En septembre, le duo réclame à Matignon et à Bercy les lettres plafond, ces documents de cadrage budgétaires adressés aux ministères. Faute de réponse – Michel Barnier vient d’être nommé, et la préparation du budget s’esquisse dans l’urgence, voire la panique eu égard à la découverte d’un déficit cataclysmique -, les voici marchant vers Bercy, puis avançant vers Matignon, une déambulation orchestrée sous l’œil des caméras invitées – Coquerel en parka ouverte et Courson sanglé dans un manteau de laine marron. La ficelle – une idée de Coquerel d’ailleurs – fait le tour de toutes les informations télévisées, bien que ni l’un ni l’autre n’ignore que la transmission de ces lettres plafond n’est pas une obligation, et que le rapporteur général du budget outrepasse là son champ d’action, celles-ci relevant des compétences du président de la commission. Qu’à cela ne tienne, le message passe. Deux bretteurs, soucieux de la défense du Parlement, deux incorruptibles, dévoués à la transparence du jeu politique.

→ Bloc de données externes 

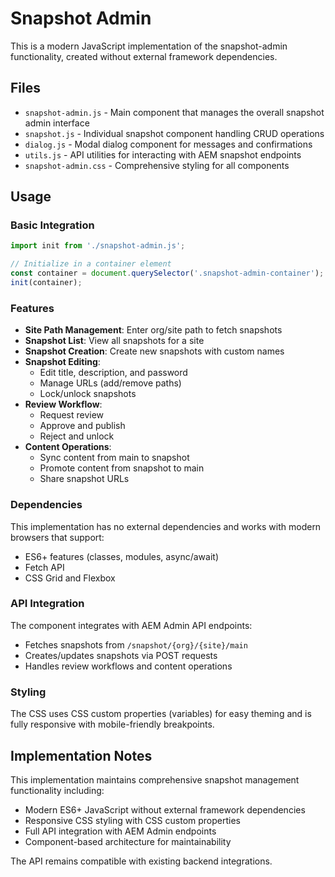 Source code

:# Snapshot Admin

This is a modern JavaScript implementation of the snapshot-admin functionality, created without external framework dependencies.

## Files

- `snapshot-admin.js` - Main component that manages the overall snapshot admin interface
- `snapshot.js` - Individual snapshot component handling CRUD operations 
- `dialog.js` - Modal dialog component for messages and confirmations
- `utils.js` - API utilities for interacting with AEM snapshot endpoints
- `snapshot-admin.css` - Comprehensive styling for all components

## Usage

### Basic Integration

```javascript
import init from './snapshot-admin.js';

// Initialize in a container element
const container = document.querySelector('.snapshot-admin-container');
init(container);
```

### Features

- **Site Path Management**: Enter org/site path to fetch snapshots
- **Snapshot List**: View all snapshots for a site
- **Snapshot Creation**: Create new snapshots with custom names
- **Snapshot Editing**: 
  - Edit title, description, and password
  - Manage URLs (add/remove paths)
  - Lock/unlock snapshots
- **Review Workflow**:
  - Request review
  - Approve and publish
  - Reject and unlock
- **Content Operations**:
  - Sync content from main to snapshot
  - Promote content from snapshot to main
  - Share snapshot URLs

### Dependencies

This implementation has no external dependencies and works with modern browsers that support:
- ES6+ features (classes, modules, async/await)
- Fetch API
- CSS Grid and Flexbox

### API Integration

The component integrates with AEM Admin API endpoints:
- Fetches snapshots from `/snapshot/{org}/{site}/main`
- Creates/updates snapshots via POST requests
- Handles review workflows and content operations

### Styling

The CSS uses CSS custom properties (variables) for easy theming and is fully responsive with mobile-friendly breakpoints.

## Implementation Notes

This implementation maintains comprehensive snapshot management functionality including:
- Modern ES6+ JavaScript without external framework dependencies
- Responsive CSS styling with CSS custom properties
- Full API integration with AEM Admin endpoints
- Component-based architecture for maintainability

The API remains compatible with existing backend integrations.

lls en font des tonnes, bichant de concert, allant jusqu’à confier dans les colonnes de Paris Match chanter à tue-tête du Françoise Hardy – Eric Coquerel s’ébaubissant que son complice connaisse par cœur toutes les paroles. Dans la commission des Finances, leur alliance est appréciée diversement. Si tous louent leurs compétences techniques, dans les rangs LR et Renaissance, le numéro agace. Leurs temps de parole n’étant par statut pas limités, chacun disserte longuement, monopolisant les horloges. Les élus du “socle commun” ont fait les comptes : 83 % du temps de parole dévoré par l’opposition dont 13 % par Coquerel, à égalité avec Courson, et, toujours selon leurs chiffrages, le “socle commun” n’aurait, lui, pu s’exprimer que 8 % du temps. Onze députés ont envoyé ce comptage, via une lettre datée du 9 octobre, à la présidente de l’Assemblée nationale, Yaël Braun-Pivet, lui demandant de faire respecter “la pluralité des débats”. Ils remarquent en outre que les quinze administrateurs, planchant sous les ordres du président et du rapporteur général, travaillent de fait pour l’opposition. Le 16 octobre, à l’unanimité cette fois, les 76 députés de la commission des Finances ont demandé et obtenu que leur commission soit dotée des pouvoirs d’une commission d’enquête, afin de rechercher et d’examiner les causes du dérapage budgétaire. “L’Assemblée est dans son rôle, à condition que la commission ne vire pas au procès politique, anesthésiant toute forme de réflexion”, met en garde l’élu du Val-de-Marne, Mathieu Lefèvre. Pas sûr que le duo à sa tête l’entende ainsi, résolu à faire de l’exercice une tonitruante tribune, électrisant le paysage politique. Inflammable.